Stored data
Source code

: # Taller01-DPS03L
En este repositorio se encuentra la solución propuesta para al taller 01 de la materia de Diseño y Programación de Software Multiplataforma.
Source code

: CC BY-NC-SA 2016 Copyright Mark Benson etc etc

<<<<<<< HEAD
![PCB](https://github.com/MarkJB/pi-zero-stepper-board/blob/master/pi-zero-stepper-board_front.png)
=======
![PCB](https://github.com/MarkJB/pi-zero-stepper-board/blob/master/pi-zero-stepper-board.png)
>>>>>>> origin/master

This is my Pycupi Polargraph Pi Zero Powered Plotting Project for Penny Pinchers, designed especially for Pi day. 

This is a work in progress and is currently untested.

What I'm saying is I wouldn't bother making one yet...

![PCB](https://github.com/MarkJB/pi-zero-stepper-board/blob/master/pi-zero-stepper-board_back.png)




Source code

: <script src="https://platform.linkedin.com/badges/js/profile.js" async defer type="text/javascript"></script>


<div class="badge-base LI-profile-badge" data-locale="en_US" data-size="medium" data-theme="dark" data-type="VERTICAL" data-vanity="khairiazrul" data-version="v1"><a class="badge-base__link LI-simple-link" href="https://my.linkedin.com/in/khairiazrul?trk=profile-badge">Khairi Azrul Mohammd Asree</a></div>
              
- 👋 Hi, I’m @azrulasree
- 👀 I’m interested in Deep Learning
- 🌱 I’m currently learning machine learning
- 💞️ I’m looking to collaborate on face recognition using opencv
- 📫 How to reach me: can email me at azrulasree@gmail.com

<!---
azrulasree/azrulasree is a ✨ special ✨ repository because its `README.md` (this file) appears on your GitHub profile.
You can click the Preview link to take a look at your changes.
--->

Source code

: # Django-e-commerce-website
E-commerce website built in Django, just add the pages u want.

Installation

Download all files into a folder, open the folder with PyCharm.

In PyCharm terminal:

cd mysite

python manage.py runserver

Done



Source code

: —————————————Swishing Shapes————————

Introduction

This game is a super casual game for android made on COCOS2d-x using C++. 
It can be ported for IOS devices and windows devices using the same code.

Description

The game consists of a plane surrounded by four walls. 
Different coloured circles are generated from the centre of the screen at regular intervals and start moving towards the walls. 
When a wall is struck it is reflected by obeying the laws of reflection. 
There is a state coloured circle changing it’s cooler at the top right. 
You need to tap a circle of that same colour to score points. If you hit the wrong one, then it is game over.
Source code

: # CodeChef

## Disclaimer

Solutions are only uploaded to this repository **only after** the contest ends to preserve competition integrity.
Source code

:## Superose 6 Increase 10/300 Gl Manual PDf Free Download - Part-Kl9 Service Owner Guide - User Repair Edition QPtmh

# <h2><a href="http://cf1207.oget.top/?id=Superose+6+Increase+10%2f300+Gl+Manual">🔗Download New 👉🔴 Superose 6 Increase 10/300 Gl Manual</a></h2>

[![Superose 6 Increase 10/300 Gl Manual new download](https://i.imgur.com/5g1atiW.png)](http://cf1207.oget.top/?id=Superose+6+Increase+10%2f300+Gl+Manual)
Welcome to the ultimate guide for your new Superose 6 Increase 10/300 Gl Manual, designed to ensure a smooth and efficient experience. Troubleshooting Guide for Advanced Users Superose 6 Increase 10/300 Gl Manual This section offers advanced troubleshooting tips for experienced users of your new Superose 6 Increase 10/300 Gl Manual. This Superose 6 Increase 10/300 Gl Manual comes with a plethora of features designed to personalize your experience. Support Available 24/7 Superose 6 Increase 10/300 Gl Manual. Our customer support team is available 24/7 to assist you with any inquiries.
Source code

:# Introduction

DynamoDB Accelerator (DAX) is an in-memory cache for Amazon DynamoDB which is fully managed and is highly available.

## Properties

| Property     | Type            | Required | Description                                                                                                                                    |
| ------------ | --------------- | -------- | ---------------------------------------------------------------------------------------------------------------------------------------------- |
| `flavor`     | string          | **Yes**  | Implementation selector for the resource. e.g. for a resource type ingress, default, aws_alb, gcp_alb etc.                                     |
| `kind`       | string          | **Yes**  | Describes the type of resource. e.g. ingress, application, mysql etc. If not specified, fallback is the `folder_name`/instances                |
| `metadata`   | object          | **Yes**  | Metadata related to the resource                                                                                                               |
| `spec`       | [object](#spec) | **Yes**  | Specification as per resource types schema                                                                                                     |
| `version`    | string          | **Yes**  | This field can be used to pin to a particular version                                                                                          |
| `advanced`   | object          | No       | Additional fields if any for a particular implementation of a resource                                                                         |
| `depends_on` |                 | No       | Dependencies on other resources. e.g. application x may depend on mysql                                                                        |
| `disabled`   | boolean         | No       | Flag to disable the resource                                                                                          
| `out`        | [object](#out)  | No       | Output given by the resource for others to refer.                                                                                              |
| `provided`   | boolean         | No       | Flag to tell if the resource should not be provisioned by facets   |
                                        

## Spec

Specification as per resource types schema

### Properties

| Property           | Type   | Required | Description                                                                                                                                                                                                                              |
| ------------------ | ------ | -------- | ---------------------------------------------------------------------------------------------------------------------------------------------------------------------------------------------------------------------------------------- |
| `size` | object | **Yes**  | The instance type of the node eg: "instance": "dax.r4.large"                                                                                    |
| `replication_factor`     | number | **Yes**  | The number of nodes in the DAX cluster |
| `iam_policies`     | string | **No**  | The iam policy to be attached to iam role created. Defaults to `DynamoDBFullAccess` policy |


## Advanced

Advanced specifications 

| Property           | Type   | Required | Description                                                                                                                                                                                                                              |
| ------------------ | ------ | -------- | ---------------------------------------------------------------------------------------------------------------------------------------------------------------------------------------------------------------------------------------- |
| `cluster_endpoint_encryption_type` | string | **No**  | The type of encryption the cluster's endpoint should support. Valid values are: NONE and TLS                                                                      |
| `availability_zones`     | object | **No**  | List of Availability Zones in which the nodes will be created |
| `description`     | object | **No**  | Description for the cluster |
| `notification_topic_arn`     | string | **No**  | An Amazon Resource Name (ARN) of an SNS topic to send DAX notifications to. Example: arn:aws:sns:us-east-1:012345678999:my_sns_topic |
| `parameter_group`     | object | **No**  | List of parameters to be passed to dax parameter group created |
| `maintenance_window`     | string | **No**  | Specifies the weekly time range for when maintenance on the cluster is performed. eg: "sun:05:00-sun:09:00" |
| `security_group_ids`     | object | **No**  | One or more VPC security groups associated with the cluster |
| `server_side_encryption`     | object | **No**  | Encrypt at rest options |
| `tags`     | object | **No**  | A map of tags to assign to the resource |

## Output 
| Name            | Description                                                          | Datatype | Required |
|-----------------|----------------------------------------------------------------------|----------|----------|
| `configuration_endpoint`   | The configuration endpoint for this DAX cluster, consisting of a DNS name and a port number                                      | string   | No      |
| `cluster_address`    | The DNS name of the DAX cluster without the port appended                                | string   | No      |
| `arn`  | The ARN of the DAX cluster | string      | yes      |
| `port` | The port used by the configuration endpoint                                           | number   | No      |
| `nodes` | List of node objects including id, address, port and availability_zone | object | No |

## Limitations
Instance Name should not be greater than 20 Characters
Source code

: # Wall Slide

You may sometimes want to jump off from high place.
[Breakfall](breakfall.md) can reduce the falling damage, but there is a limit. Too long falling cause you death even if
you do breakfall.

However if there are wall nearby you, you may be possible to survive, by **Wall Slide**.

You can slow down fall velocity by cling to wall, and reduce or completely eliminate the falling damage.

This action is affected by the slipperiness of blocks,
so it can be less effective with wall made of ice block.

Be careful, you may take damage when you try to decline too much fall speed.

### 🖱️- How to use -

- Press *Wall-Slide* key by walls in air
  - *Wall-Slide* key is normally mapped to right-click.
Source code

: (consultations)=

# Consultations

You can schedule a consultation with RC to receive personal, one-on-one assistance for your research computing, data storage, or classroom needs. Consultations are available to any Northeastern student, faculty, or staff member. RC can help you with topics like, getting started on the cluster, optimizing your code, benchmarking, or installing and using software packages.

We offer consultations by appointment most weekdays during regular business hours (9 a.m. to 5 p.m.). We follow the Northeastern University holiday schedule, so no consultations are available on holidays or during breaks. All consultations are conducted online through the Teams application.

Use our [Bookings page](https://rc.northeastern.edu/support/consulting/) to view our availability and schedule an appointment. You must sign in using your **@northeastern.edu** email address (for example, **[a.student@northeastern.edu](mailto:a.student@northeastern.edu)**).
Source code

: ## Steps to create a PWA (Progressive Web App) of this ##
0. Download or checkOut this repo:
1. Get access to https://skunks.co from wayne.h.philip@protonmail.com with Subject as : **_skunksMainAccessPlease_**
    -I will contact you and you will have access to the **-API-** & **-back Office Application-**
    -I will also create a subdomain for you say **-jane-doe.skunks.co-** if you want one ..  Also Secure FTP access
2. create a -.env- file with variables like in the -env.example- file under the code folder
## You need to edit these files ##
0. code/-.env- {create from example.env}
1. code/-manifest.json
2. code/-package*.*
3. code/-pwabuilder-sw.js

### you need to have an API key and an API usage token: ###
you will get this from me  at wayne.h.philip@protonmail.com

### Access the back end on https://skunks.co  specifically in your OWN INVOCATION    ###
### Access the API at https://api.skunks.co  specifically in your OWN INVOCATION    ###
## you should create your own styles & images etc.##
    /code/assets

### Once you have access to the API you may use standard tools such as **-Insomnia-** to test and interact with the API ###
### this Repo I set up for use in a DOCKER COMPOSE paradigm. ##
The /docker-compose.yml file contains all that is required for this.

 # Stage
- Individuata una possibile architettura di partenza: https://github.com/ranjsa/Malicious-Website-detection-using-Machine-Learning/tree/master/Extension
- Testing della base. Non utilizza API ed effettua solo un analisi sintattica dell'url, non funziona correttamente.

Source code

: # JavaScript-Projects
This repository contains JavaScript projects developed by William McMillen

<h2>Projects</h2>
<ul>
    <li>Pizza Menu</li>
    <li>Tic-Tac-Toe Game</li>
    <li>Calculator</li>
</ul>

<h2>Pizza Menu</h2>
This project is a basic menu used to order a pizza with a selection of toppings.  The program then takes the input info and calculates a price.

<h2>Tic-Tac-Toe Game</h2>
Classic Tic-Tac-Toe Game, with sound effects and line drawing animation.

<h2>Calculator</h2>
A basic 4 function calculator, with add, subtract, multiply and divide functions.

- _About this exercise_
Every line above from the line with "You may sometimes" to the line with "- Press *Wall-Slide* key by walls in air", inclusive, must be returned exactly; no other line belongs in the reply.

- _Exercise output_
You may sometimes want to jump off from high place.
[Breakfall](breakfall.md) can reduce the falling damage, but there is a limit. Too long falling cause you death even if
you do breakfall.

However if there are wall nearby you, you may be possible to survive, by **Wall Slide**.

You can slow down fall velocity by cling to wall, and reduce or completely eliminate the falling damage.

This action is affected by the slipperiness of blocks,
so it can be less effective with wall made of ice block.

Be careful, you may take damage when you try to decline too much fall speed.

### 🖱️- How to use -

- Press *Wall-Slide* key by walls in air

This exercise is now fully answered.